◆ **Data in this exercise**:
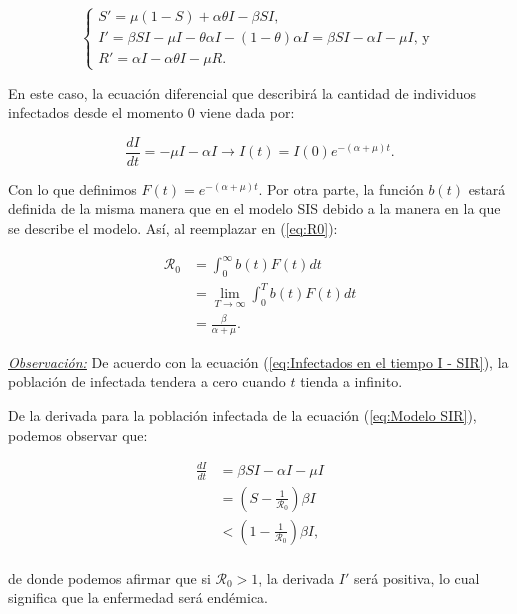 \begin{equation}\label{eq:Modelo SIR}
\left\{
\begin{array}{l}
S' = \mu(1 - S) + \alpha\theta I - \beta S I, \\
I' = \beta S I - \mu I - \theta\alpha I - (1 - \theta)\alpha I = \beta S I - \alpha I - \mu I\text{, y } \\
R' = \alpha I - \alpha\theta I - \mu R.
\end{array}
\right.
\end{equation}

En este caso, la ecuación diferencial que describirá la cantidad de individuos infectados desde el momento 0 viene dada por:

\begin{equation}\label{eq:Infectados en el tiempo I - SIR}
    \frac{dI}{dt}=-\mu I - \alpha I \longrightarrow I(t)=I(0)e^{-(\alpha+\mu)t}.
\end{equation}

Con lo que definimos $F(t)=e^{-(\alpha+\mu)t}$. Por otra parte, la función $b(t)$ estará definida de la misma manera que en el modelo SIS debido a la manera en la que se describe el modelo. Así, al reemplazar en (\ref{eq:R0}):

\begin{align*}
\mathcal{R}_0 &= \int_0^\infty b(t)F(t) dt \\
&= \lim_{T\to\infty} \int_0^T b(t)F(t) dt \\
&= \frac{\beta}{\alpha+\mu}.
\end{align*}

\underline{\textit{Observación:}} De acuerdo con la ecuación (\ref{eq:Infectados en el tiempo I - SIR}), la población de infectada tendera a cero cuando $t$ tienda a infinito.

De la derivada para la población infectada de la ecuación (\ref{eq:Modelo SIR}), podemos observar que:

\begin{align*}
    \frac{dI}{dt} &= \beta SI - \alpha I - \mu I \\
    &= \left(S-\frac{1}{\mathcal{R}_0}\right)\beta I \\
    &< \left(1-\frac{1}{\mathcal{R}_0}\right)\beta I, \\
\end{align*}

de donde podemos afirmar que si $\mathcal{R}_0>1$, la derivada $I'$ será positiva, lo cual significa que la enfermedad será endémica.

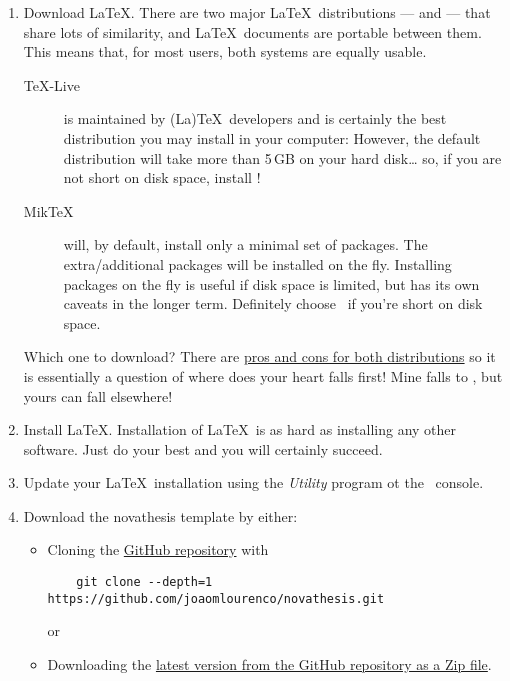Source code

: \begin{enumerate}
  \item Download \LaTeX.  There are two major \LaTeX\ distributions — \href{https://miktex.org/}{\MikTeX} and \href{https://www.tug.org/texlive/}{\TeXLive} — that share lots of similarity, and \LaTeX\ documents are portable between them. This means that, for most users, both systems are equally usable.
  \begin{description}
    \item [\TeX-Live] is maintained by (La)\TeX\ developers and is certainly the best distribution you may install in your computer:  However, the default distribution will take more than 5\,GB on your hard disk… so, if you are not short on disk space, install \TeXLive!
    \item[Mik\TeX] will, by default, install only a minimal set of packages. The extra/additional packages will be installed on the fly.  Installing packages on the fly is useful if disk space is limited, but has its own caveats in the longer term.  Definitely choose \MikTeX\ if you're short on disk space.
  \end{description}
  Which one to download?  There are \href{https://tex.stackexchange.com/questions/20036/what-are-the-advantages-of-tex-live-over-miktex}{pros and cons for both distributions} so it is essentially a question of where does your heart falls first!  Mine falls to \TeXLive, but yours can fall elsewhere!  \emojiSmile
  \item Install \LaTeX. Installation of \LaTeX\ is as hard as installing any other software.  Just do your best and you will certainly succeed. 
  \item Update your \LaTeX\ installation using the \emph{\TeXLive Utility} program ot the \MikTeX\ console.
  \item Download the \gls{novathesis} template by either:
  \begin{itemize}
    \item Cloning the \href{https://github.com/joaomlourenco/novathesis}{GitHub repository} with
    \begin{verbatim}    git clone --depth=1 https://github.com/joaomlourenco/novathesis.git\end{verbatim}
    or
    \item Downloading the \href{https://github.com/joaomlourenco/novathesis/archive/main.zip}{latest version from the GitHub repository as a Zip file}.
  \end{itemize}


\end{enumerate}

◆ **The problem**: Where a line contains the word "description", copy that line from the listing above.

◆ **Response to the exercise**:
  \begin{description}
  \end{description}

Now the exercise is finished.